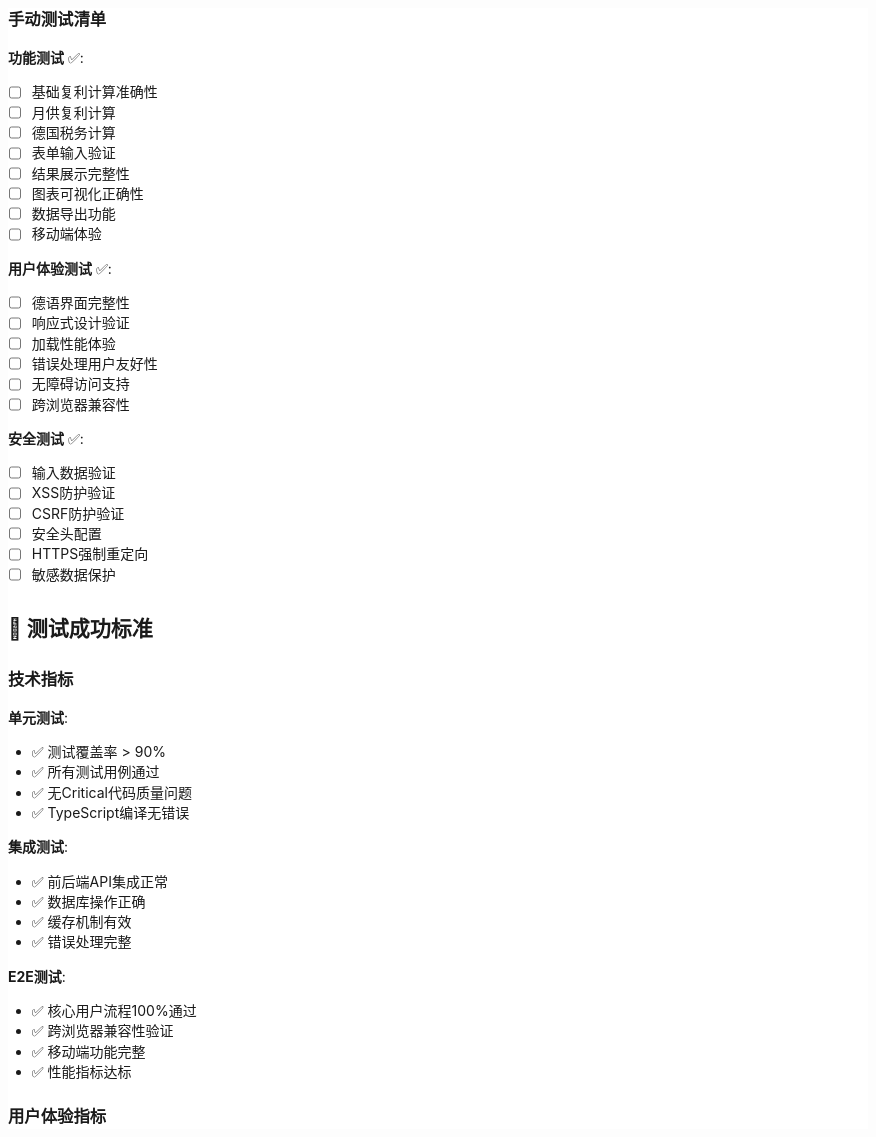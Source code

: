 ### 手动测试清单

**功能测试** ✅:
- [ ] 基础复利计算准确性
- [ ] 月供复利计算
- [ ] 德国税务计算
- [ ] 表单输入验证
- [ ] 结果展示完整性
- [ ] 图表可视化正确性
- [ ] 数据导出功能
- [ ] 移动端体验

**用户体验测试** ✅:
- [ ] 德语界面完整性
- [ ] 响应式设计验证
- [ ] 加载性能体验
- [ ] 错误处理用户友好性
- [ ] 无障碍访问支持
- [ ] 跨浏览器兼容性

**安全测试** ✅:
- [ ] 输入数据验证
- [ ] XSS防护验证
- [ ] CSRF防护验证
- [ ] 安全头配置
- [ ] HTTPS强制重定向
- [ ] 敏感数据保护

## 🎯 测试成功标准

### 技术指标

**单元测试**:
- ✅ 测试覆盖率 > 90%
- ✅ 所有测试用例通过
- ✅ 无Critical代码质量问题
- ✅ TypeScript编译无错误

**集成测试**:
- ✅ 前后端API集成正常
- ✅ 数据库操作正确
- ✅ 缓存机制有效
- ✅ 错误处理完整

**E2E测试**:
- ✅ 核心用户流程100%通过
- ✅ 跨浏览器兼容性验证
- ✅ 移动端功能完整
- ✅ 性能指标达标

### 用户体验指标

::::

Return the data exactly. Pictures stay out.

● **YOUR RESPONSE**
Source code

: ### 手动测试清单

**功能测试** ✅:
- [ ] 基础复利计算准确性
- [ ] 月供复利计算
- [ ] 德国税务计算
- [ ] 表单输入验证
- [ ] 结果展示完整性
- [ ] 图表可视化正确性
- [ ] 数据导出功能
- [ ] 移动端体验

**用户体验测试** ✅:
- [ ] 德语界面完整性
- [ ] 响应式设计验证
- [ ] 加载性能体验
- [ ] 错误处理用户友好性
- [ ] 无障碍访问支持
- [ ] 跨浏览器兼容性

**安全测试** ✅:
- [ ] 输入数据验证
- [ ] XSS防护验证
- [ ] CSRF防护验证
- [ ] 安全头配置
- [ ] HTTPS强制重定向
- [ ] 敏感数据保护

## 🎯 测试成功标准

### 技术指标

**单元测试**:
- ✅ 测试覆盖率 > 90%
- ✅ 所有测试用例通过
- ✅ 无Critical代码质量问题
- ✅ TypeScript编译无错误

**集成测试**:
- ✅ 前后端API集成正常
- ✅ 数据库操作正确
- ✅ 缓存机制有效
- ✅ 错误处理完整

**E2E测试**:
- ✅ 核心用户流程100%通过
- ✅ 跨浏览器兼容性验证
- ✅ 移动端功能完整
- ✅ 性能指标达标

### 用户体验指标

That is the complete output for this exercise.